WORK ITEM => In the entries that follow, find every line containing "tref" and copy it.

PROVIDED RECORDS =>
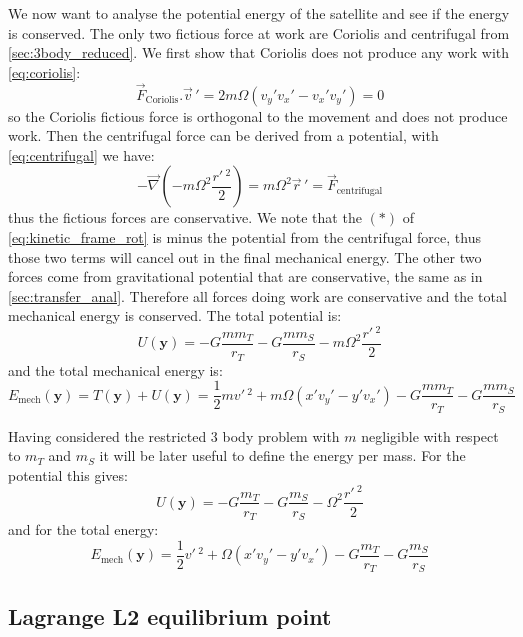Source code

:We now want to analyse the potential energy of the satellite and see if the energy is conserved. The only two fictious force at work are Coriolis and centrifugal from \autoref{sec:3body_reduced}. We first show that Coriolis does not produce any work with \autoref{eq:coriolis}:
\begin{equation}
    \vec{F}_\mathrm{Coriolis}.\vec{v}\,' = 2m\Omega(v_y'v_x' - v_x'v_y') = 0
\end{equation}
so the Coriolis fictious force is orthogonal to the movement and does not produce work. Then the centrifugal force can be derived from a potential, with \autoref{eq:centrifugal} we have:
\begin{equation}
    - \vec{\nabla} (-m\Omega^2 \frac{r'\,^2}{2}) = m \Omega^2 \vec{r}\,' = \vec{F}_\mathrm{centrifugal}
\end{equation}
thus the fictious forces are conservative. We note that the $(\ast)$ of \autoref{eq:kinetic_frame_rot} is minus the potential from the centrifugal force, thus those two terms will cancel out in the final mechanical energy. The other two forces come from gravitational potential that are conservative, the same as in \autoref{sec:transfer_anal}. Therefore all forces doing work are conservative and the total mechanical energy is conserved. The total potential is:
\begin{equation}
    U(\mathbf{y}) = - G \frac{mm_T}{r_T} - G \frac{mm_S}{r_S} - m\Omega^2 \frac{r'\,^2}{2}
\end{equation}
and the total mechanical energy is:
\begin{equation}
    E_\mathrm{mech}(\mathbf{y}) = T(\mathbf{y}) + U(\mathbf{y}) = \frac{1}{2}mv'\,^2 + m\Omega(x'v_y' - y'v_x') - G \frac{mm_T}{r_T} - G \frac{mm_S}{r_S}
\end{equation}

Having considered the restricted 3 body problem with $m$ negligible with respect to $m_T$ and $m_S$ it will be later useful to define the energy per mass. For the potential this gives:
\begin{equation}
    U(\mathbf{y}) = - G \frac{m_T}{r_T} - G \frac{m_S}{r_S} - \Omega^2 \frac{r'\,^2}{2}
    \label{eq:pot_per_mass}
\end{equation}
and for the total energy:
\begin{equation}
    E_\mathrm{mech}(\mathbf{y}) = \frac{1}{2}v'\,^2 + \Omega(x'v_y' - y'v_x') - G \frac{m_T}{r_T} - G \frac{m_S}{r_S}
\end{equation}


\subsection{Lagrange L2 equilibrium point}
\label{sec:lagrange_L2}

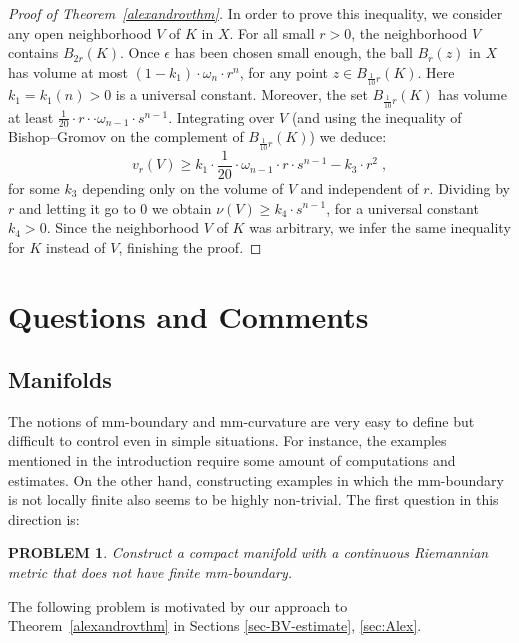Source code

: \documentclass[12pt,leqno]{amsart}
\numberwithin{equation}{section}
\newtheorem{quest}[thm]{PROBLEM}
\theoremstyle{definition}
\theoremstyle{remark}
\newcommand{\tref}[1]{Theorem~\ref{#1}}
\begin{document}
\begin{proof}[Proof of Theorem~\ref{alexandrovthm}]
	In order to prove this inequality, we consider any open neighborhood $V$ of $K$ in $X$.   For all small $r>0$, the neighborhood $V$ contains $B_{2r} (K)$.  Once $\epsilon$ has been chosen small enough,   the ball   $B_r (z)$ in $X$ has  volume at most
   $ (1-k_1)  \cdot \omega _n \cdot  r^n$,  for
	any point $z\in  B_{\frac 1 {10} r} (K)$. Here  $ k_1=k_1(n)>0 $ is a universal constant.
	 Moreover,  the set  $B_{\frac 1 {10} r} (K)$  has volume at least $\frac 1 {20} \cdot r\cdot \cdot \omega _{n-1} \cdot   s^{n-1}$.
	Integrating over $V$  (and using the inequality of Bishop--Gromov on the complement of   $B_{\frac 1 {10} r} (K)$) we deduce:
	$$v_r (V) \geq k_1\cdot \frac 1 {20} \cdot \omega _{n-1}  \cdot r\cdot s^{n-1}  -  k_3 \cdot r^2 \;,$$
	for some $k_3$ depending only on the volume of $V$ and independent of $r$.
	Dividing by $r$ and letting it go to $0$ we obtain $\nu (V) \geq k_4\cdot s^{n-1}$, for a universal constant $k_4>0$.
 Since the neighborhood $V$ of $K$ was arbitrary,
	we infer the same inequality for $K$ instead of $V$, finishing the proof.
\end{proof}














\section{Questions and Comments} \label{sec:final}
\subsection{Manifolds}
The notions of mm-boundary and mm-curvature are very easy to define but   difficult to control even in  simple situations.
For instance, the examples mentioned in the introduction require some amount of computations and estimates.  On the other hand, constructing examples in which the mm-boundary is not locally finite  also seems to be highly non-trivial.  The first  question in this direction is:


\begin{quest}
 Construct a compact manifold with a continuous Riemannian metric
that does not have finite mm-boundary.
\end{quest}

 The following problem is motivated by our approach to \tref{alexandrovthm} in Sections \ref{sec-BV-estimate}, \ref{sec:Alex}.
\end{document}
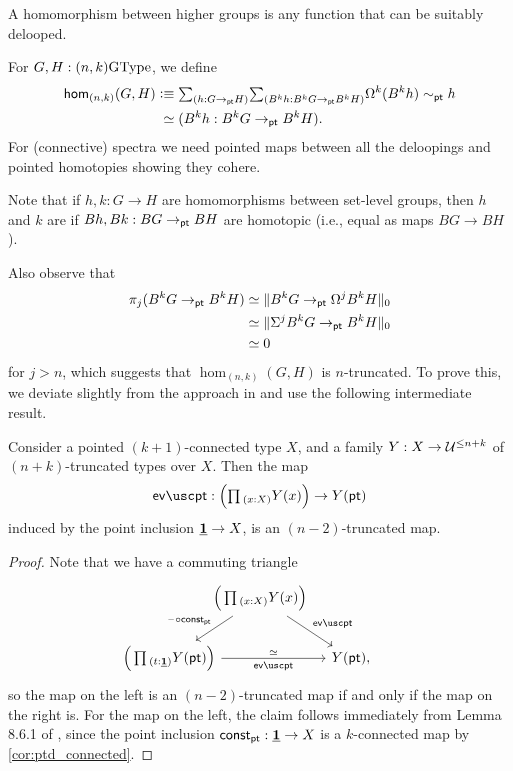 A homomorphism between higher groups is any
function that can be suitably delooped.

\begin{defn}
For $G,H : (n,k)\GType$, we define
\begin{align*}
\hom_{(n,k)}(G,H) & \defeq  
\sm{h: G \to_\pt H}{B^k h: B^kG \to_\pt B^kH} \loopspacesym^k(B^k h) \sim_\pt h \\
&\phantom{:}\eqvsym (B^k h: B^kG \to_\pt B^kH).
\end{align*}
For (connective) spectra we need
pointed maps between all the deloopings and pointed homotopies showing
they cohere.
\end{defn}

Note that if $h,k : G \to H$ are homomorphisms between set-level
groups, then $h$ and $k$ are  if $Bh, Bk : BG \to_\pt BH$ are
 homotopic (i.e., equal as maps $BG \to BH$).

Also observe that 
\begin{align*}
\pi_j(B^kG \to_\pt B^kH) & \eqvsym \trunc{0}{B^kG \to_\pt \loopspacesym^jB^kH} \\
& \eqvsym \trunc{0}{\Sigma^jB^kG \to_\pt B^kH} \\
& \eqvsym 0
\end{align*}
for $j>n$, which suggests that $\hom_{(n,k)}(G,H)$ is $n$-truncated. To prove this, we deviate slightly from the approach in \cite{BuchholtzDoornRijke} and use the following intermediate result.

\begin{prp}
Consider a pointed $(k+1)$-connected type $X$, and a family $Y:X\to\UU^{\le n+k}$ of $(n+k)$-truncated types over $X$. Then the map
\begin{equation*}
\evpt : \Big(\prd{x:X}Y(x)\Big) \to Y(\pt)
\end{equation*}
induced by the point inclusion $\unit\to X$, is an $(n-2)$-truncated map.
\end{prp}

\begin{proof}
Note that we have a commuting triangle
\begin{equation*}
\begin{tikzcd}[column sep=-1em]
& \Big(\prd{x:X}Y(x)\Big) \arrow[dl,swap,"\blank\circ \mathsf{const}_\pt"] \arrow[dr,"\evpt"] & \phantom{\Big(\prd{t:\unit} Y(\pt)\Big)} \\
\Big(\prd{t:\unit} Y(\pt)\Big) \arrow[rr,swap,"\evpt","\eqvsym"'] & & Y(\pt),
\end{tikzcd}
\end{equation*}
so the map on the left is an $(n-2)$-truncated map if and only if the map on the right is. For the map on the left, the claim follows immediately from Lemma 8.6.1 of \cite{hottbook}, since the point inclusion $\mathsf{const}_\pt:\unit\to X$ is a $k$-connected map by \cref{cor:ptd_connected}.
\end{proof}

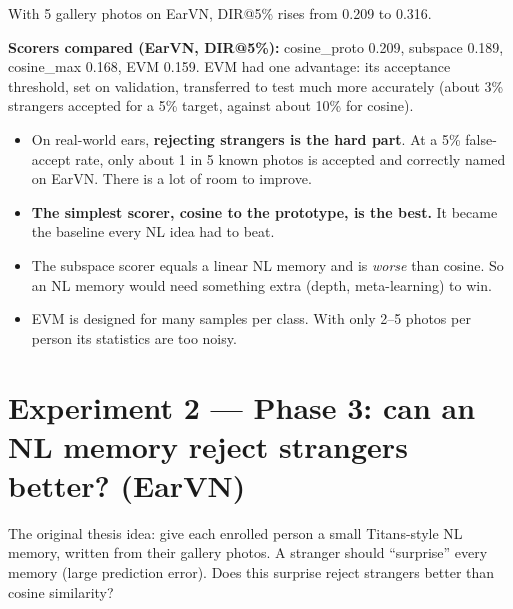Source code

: \documentclass[11pt,a4paper]{article}
\begin{document}
With 5 gallery photos on EarVN, DIR@5\% rises from 0.209 to 0.316.

\textbf{Scorers compared (EarVN, DIR@5\%):} cosine\_proto 0.209, subspace 0.189, cosine\_max 0.168, EVM 0.159. EVM had one advantage: its acceptance threshold, set on validation, transferred to test much more accurately (about 3\% strangers accepted for a 5\% target, against about 10\% for cosine).

\begin{means}
\begin{itemize}[leftmargin=1.2em]
  \item On real-world ears, \textbf{rejecting strangers is the hard part}. At a 5\% false-accept rate, only about 1 in 5 known photos is accepted and correctly named on EarVN. There is a lot of room to improve.
  \item \textbf{The simplest scorer, cosine to the prototype, is the best.} It became the baseline every NL idea had to beat.
  \item The subspace scorer equals a linear NL memory and is \emph{worse} than cosine. So an NL memory would need something extra (depth, meta-learning) to win.
  \item EVM is designed for many samples per class. With only 2--5 photos per person its statistics are too noisy.
\end{itemize}
\end{means}

\section{Experiment 2 --- Phase 3: can an NL memory reject strangers better? (EarVN)}

\begin{question}
The original thesis idea: give each enrolled person a small Titans-style NL memory, written from their gallery photos. A stranger should ``surprise'' every memory (large prediction error). Does this surprise reject strangers better than cosine similarity?
\end{question}
\end{document}
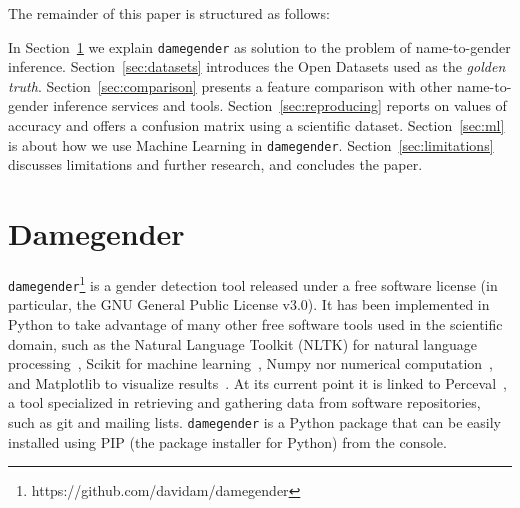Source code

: \documentclass[a4paper]{article}
\begin{document}
%

The remainder of this paper is structured as follows:

In Section~\ref{sec:damegender} we explain \texttt{damegender} as solution to the problem of name-to-gender inference.
Section~\ref{sec:datasets} introduces the Open Datasets used as the \emph{golden truth}.
Section~\ref{sec:comparison} presents a feature comparison with other name-to-gender inference services and tools.
Section~\ref{sec:reproducing} reports on values of accuracy and offers a confusion matrix using a scientific dataset.
Section~\ref{sec:ml} is about how we use Machine Learning in \texttt{damegender}.
Section~\ref{sec:limitations} discusses limitations and further research, and concludes the paper.

\section{Damegender}
\label{sec:damegender}

\texttt{damegender}\footnote{https://github.com/davidam/damegender} is a gender detection tool released under a free software license (in particular, the GNU General Public License v3.0). 
It has been implemented in Python to take advantage of many other free software tools used in the scientific domain, such as the Natural Language Toolkit (NLTK) for natural language processing~\cite{loper2002nltk}, Scikit for machine learning~\cite{pedregosa2011scikit}, Numpy nor numerical computation~\cite{van2011numpy}, and Matplotlib to visualize results~\cite{hunter2007matplotlib}. 
At its current point it is linked to Perceval~\cite{duenas2018perceval}, a tool specialized in retrieving and gathering data from software repositories, such as git and mailing lists.
\texttt{damegender} is a Python package that can be easily installed using PIP (the package installer for Python) from the console.
\end{document}
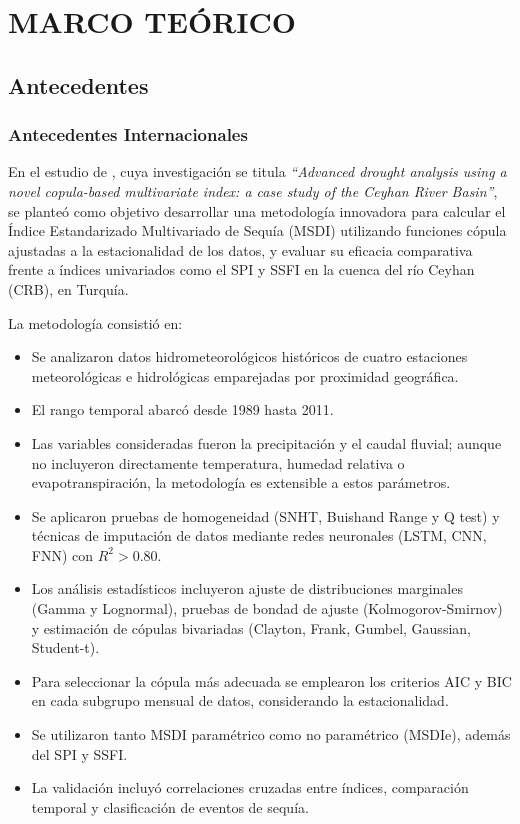 \chapter{MARCO TEÓRICO}
\section{Antecedentes}
\subsection{Antecedentes Internacionales}


En el estudio de \textcite{Terzi2025}, cuya investigación se titula \textit{“Advanced drought analysis using a novel copula-based multivariate index: a case study of the Ceyhan River Basin”}, se planteó como objetivo desarrollar una metodología innovadora para calcular el Índice Estandarizado Multivariado de Sequía (MSDI) utilizando funciones cópula ajustadas a la estacionalidad de los datos, y evaluar su eficacia comparativa frente a índices univariados como el SPI y SSFI en la cuenca del río Ceyhan (CRB), en Turquía.

La metodología consistió en:
\begin{itemize}
    \item Se analizaron datos hidrometeorológicos históricos de cuatro estaciones meteorológicas e hidrológicas emparejadas por proximidad geográfica.
    \item El rango temporal abarcó desde 1989 hasta 2011.
    \item Las variables consideradas fueron la precipitación y el caudal fluvial; aunque no incluyeron directamente temperatura, humedad relativa o evapotranspiración, la metodología es extensible a estos parámetros.
    \item Se aplicaron pruebas de homogeneidad (SNHT, Buishand Range y Q test) y técnicas de imputación de datos mediante redes neuronales (LSTM, CNN, FNN) con $R^2 > 0.80$.
    \item Los análisis estadísticos incluyeron ajuste de distribuciones marginales (Gamma y Lognormal), pruebas de bondad de ajuste (Kolmogorov-Smirnov) y estimación de cópulas bivariadas (Clayton, Frank, Gumbel, Gaussian, Student-t).
    \item Para seleccionar la cópula más adecuada se emplearon los criterios AIC y BIC en cada subgrupo mensual de datos, considerando la estacionalidad.
    \item Se utilizaron tanto MSDI paramétrico como no paramétrico (MSDIe), además del SPI y SSFI.
    \item La validación incluyó correlaciones cruzadas entre índices, comparación temporal y clasificación de eventos de sequía.
\end{itemize}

REPLY =>
\newcommand{\tref}[1]{Theorem~\ref{#1}}
 The following problem is motivated by our approach to \tref{alexandrovthm} in Sections \ref{sec-BV-estimate}, \ref{sec:Alex}.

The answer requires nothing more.